It's finally official! The U.S. Department of Agriculture (USDA) has lowered the endpoint cooking temperature for pork, creating a great opportunity for you to educate consumers about the revised guideline and promote its juicy benefits to your customers.
On May 24, 2011, the USDA announced that pork can be safely cooked to an internal temperature of 145 degrees Fahrenheit, down from the previously-recommended 160 degrees Fahrenheit. That 15 degree difference will typically yield a finished product that is pinker and moister than most home cooks are used to.

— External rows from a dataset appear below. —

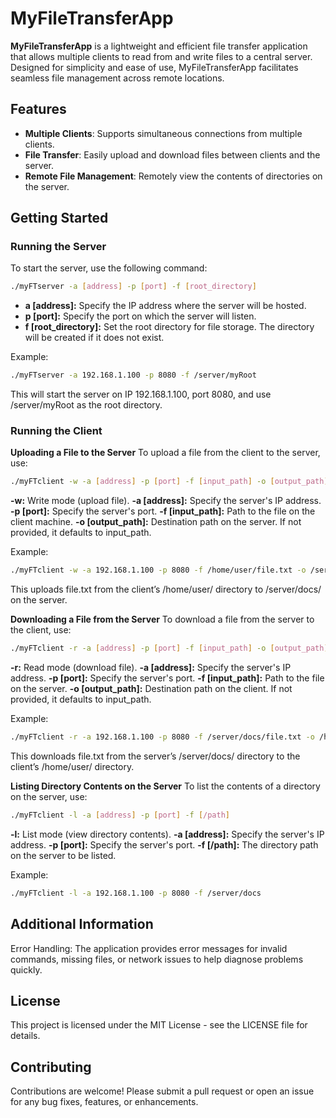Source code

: # MyFileTransferApp

**MyFileTransferApp** is a lightweight and efficient file transfer application that allows multiple clients to read from and write files to a central server. Designed for simplicity and ease of use, MyFileTransferApp facilitates seamless file management across remote locations.

## Features
- **Multiple Clients**: Supports simultaneous connections from multiple clients.
- **File Transfer**: Easily upload and download files between clients and the server.
- **Remote File Management**: Remotely view the contents of directories on the server.

## Getting Started

### Running the Server

To start the server, use the following command:
```bash
./myFTserver -a [address] -p [port] -f [root_directory]
```
- **a [address]:** Specify the IP address where the server will be hosted.
- **p [port]:** Specify the port on which the server will listen.
- **f [root_directory]:** Set the root directory for file storage. The directory will be created if it does not exist.

Example: 
```bash
./myFTserver -a 192.168.1.100 -p 8080 -f /server/myRoot
```
This will start the server on IP 192.168.1.100, port 8080, and use /server/myRoot as the root directory.

### Running the Client

**Uploading a File to the Server**
To upload a file from the client to the server, use:
```bash
./myFTclient -w -a [address] -p [port] -f [input_path] -o [output_path]
```
**-w:** Write mode (upload file).
**-a [address]:** Specify the server's IP address.
**-p [port]:** Specify the server's port.
**-f [input_path]:** Path to the file on the client machine.
**-o [output_path]:** Destination path on the server. If not provided, it defaults to input_path.

Example:
```bash
./myFTclient -w -a 192.168.1.100 -p 8080 -f /home/user/file.txt -o /server/docs/file.txt
```
This uploads file.txt from the client’s /home/user/ directory to /server/docs/ on the server.

**Downloading a File from the Server**
To download a file from the server to the client, use:
```bash
./myFTclient -r -a [address] -p [port] -f [input_path] -o [output_path]
```
**-r:** Read mode (download file).
**-a [address]:** Specify the server's IP address.
**-p [port]:** Specify the server's port.
**-f [input_path]:** Path to the file on the server.
**-o [output_path]:** Destination path on the client. If not provided, it defaults to input_path.

Example:
```bash
./myFTclient -r -a 192.168.1.100 -p 8080 -f /server/docs/file.txt -o /home/user/file.txt
```
This downloads file.txt from the server’s /server/docs/ directory to the client’s /home/user/ directory.

**Listing Directory Contents on the Server**
To list the contents of a directory on the server, use:
```bash
./myFTclient -l -a [address] -p [port] -f [/path]
```

**-l:** List mode (view directory contents).
**-a [address]:** Specify the server's IP address.
**-p [port]:** Specify the server's port.
**-f [/path]:** The directory path on the server to be listed.

Example:
```bash
./myFTclient -l -a 192.168.1.100 -p 8080 -f /server/docs
```

## Additional Information
Error Handling: The application provides error messages for invalid commands, missing files, or network issues to help diagnose problems quickly.

## License
This project is licensed under the MIT License - see the LICENSE file for details.

## Contributing
Contributions are welcome! Please submit a pull request or open an issue for any bug fixes, features, or enhancements.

To help your customers enjoy perfectly-cooked pork at its new lower temperature, educate them about and encourage the use of cooking thermometers. To communicate what 145 degrees Fahrenheit looks like visually, let them know that pork cooked to that temperature will be "medium rare", with a pink blush in the center.
New USDA Pork Cooking Guidelines
• Cook pork to a final internal temperature of 145 degrees Fahrenheit as measured on a food thermometer, followed by a three-minute rest time.
• Apply the new temperature guideline to pork whole muscle cuts (i.e. loin, chops and roasts) only. Ground pork, like all ground meat, should be cooked to 160 degrees Fahrenheit.
• Use a digital cooking thermometer to ensure an accurate final temperature regardless of cut or cooking method, as recommended by both the USDA and National Pork Board.